In this exercise, every entry is to be transcribed exactly as written.

(RECORDED DATA Opens)

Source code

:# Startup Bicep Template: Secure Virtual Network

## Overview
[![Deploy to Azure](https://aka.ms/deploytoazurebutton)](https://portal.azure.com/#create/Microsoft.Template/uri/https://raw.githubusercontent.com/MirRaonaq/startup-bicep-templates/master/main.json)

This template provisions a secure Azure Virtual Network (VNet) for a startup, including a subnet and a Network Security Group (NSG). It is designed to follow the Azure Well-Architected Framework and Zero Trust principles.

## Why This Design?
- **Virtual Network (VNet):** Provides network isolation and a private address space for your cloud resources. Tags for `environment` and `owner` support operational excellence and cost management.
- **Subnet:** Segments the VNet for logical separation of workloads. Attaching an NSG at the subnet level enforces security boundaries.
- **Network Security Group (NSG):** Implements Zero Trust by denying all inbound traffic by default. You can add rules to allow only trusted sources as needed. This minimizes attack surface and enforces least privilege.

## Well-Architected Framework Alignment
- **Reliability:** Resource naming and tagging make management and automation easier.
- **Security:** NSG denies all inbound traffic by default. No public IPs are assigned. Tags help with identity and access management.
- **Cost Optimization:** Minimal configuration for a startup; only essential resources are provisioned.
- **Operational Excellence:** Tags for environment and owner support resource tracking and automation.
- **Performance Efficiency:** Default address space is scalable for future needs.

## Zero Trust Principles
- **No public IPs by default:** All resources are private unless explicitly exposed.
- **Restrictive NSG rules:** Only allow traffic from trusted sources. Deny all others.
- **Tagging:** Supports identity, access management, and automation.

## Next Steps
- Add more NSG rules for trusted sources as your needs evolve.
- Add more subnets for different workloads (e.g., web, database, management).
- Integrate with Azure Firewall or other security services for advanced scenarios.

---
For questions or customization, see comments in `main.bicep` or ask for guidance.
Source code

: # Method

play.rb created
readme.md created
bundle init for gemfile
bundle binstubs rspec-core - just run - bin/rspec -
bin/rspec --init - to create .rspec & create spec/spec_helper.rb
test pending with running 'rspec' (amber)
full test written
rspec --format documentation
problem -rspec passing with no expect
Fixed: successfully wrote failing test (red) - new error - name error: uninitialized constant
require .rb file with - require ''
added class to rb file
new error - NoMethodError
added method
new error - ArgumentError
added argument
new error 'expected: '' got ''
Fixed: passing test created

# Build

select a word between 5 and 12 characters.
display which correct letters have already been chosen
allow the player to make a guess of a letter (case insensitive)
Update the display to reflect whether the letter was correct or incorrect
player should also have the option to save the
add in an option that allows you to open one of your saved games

(RECORDED DATA Closes)

**ANSWER TO THE PROBLEM**
Source code

:# Startup Bicep Template: Secure Virtual Network

## Overview
[![Deploy to Azure](https://aka.ms/deploytoazurebutton)](https://portal.azure.com/#create/Microsoft.Template/uri/https://raw.githubusercontent.com/MirRaonaq/startup-bicep-templates/master/main.json)

This template provisions a secure Azure Virtual Network (VNet) for a startup, including a subnet and a Network Security Group (NSG). It is designed to follow the Azure Well-Architected Framework and Zero Trust principles.

## Why This Design?
- **Virtual Network (VNet):** Provides network isolation and a private address space for your cloud resources. Tags for `environment` and `owner` support operational excellence and cost management.
- **Subnet:** Segments the VNet for logical separation of workloads. Attaching an NSG at the subnet level enforces security boundaries.
- **Network Security Group (NSG):** Implements Zero Trust by denying all inbound traffic by default. You can add rules to allow only trusted sources as needed. This minimizes attack surface and enforces least privilege.

## Well-Architected Framework Alignment
- **Reliability:** Resource naming and tagging make management and automation easier.
- **Security:** NSG denies all inbound traffic by default. No public IPs are assigned. Tags help with identity and access management.
- **Cost Optimization:** Minimal configuration for a startup; only essential resources are provisioned.
- **Operational Excellence:** Tags for environment and owner support resource tracking and automation.
- **Performance Efficiency:** Default address space is scalable for future needs.

## Zero Trust Principles
- **No public IPs by default:** All resources are private unless explicitly exposed.
- **Restrictive NSG rules:** Only allow traffic from trusted sources. Deny all others.
- **Tagging:** Supports identity, access management, and automation.

## Next Steps
- Add more NSG rules for trusted sources as your needs evolve.
- Add more subnets for different workloads (e.g., web, database, management).
- Integrate with Azure Firewall or other security services for advanced scenarios.

---
For questions or customization, see comments in `main.bicep` or ask for guidance.
Source code

: # Method

play.rb created
readme.md created
bundle init for gemfile
bundle binstubs rspec-core - just run - bin/rspec -
bin/rspec --init - to create .rspec & create spec/spec_helper.rb
test pending with running 'rspec' (amber)
full test written
rspec --format documentation
problem -rspec passing with no expect
Fixed: successfully wrote failing test (red) - new error - name error: uninitialized constant
require .rb file with - require ''
added class to rb file
new error - NoMethodError
added method
new error - ArgumentError
added argument
new error 'expected: '' got ''
Fixed: passing test created

# Build

select a word between 5 and 12 characters.
display which correct letters have already been chosen
allow the player to make a guess of a letter (case insensitive)
Update the display to reflect whether the letter was correct or incorrect
player should also have the option to save the
add in an option that allows you to open one of your saved games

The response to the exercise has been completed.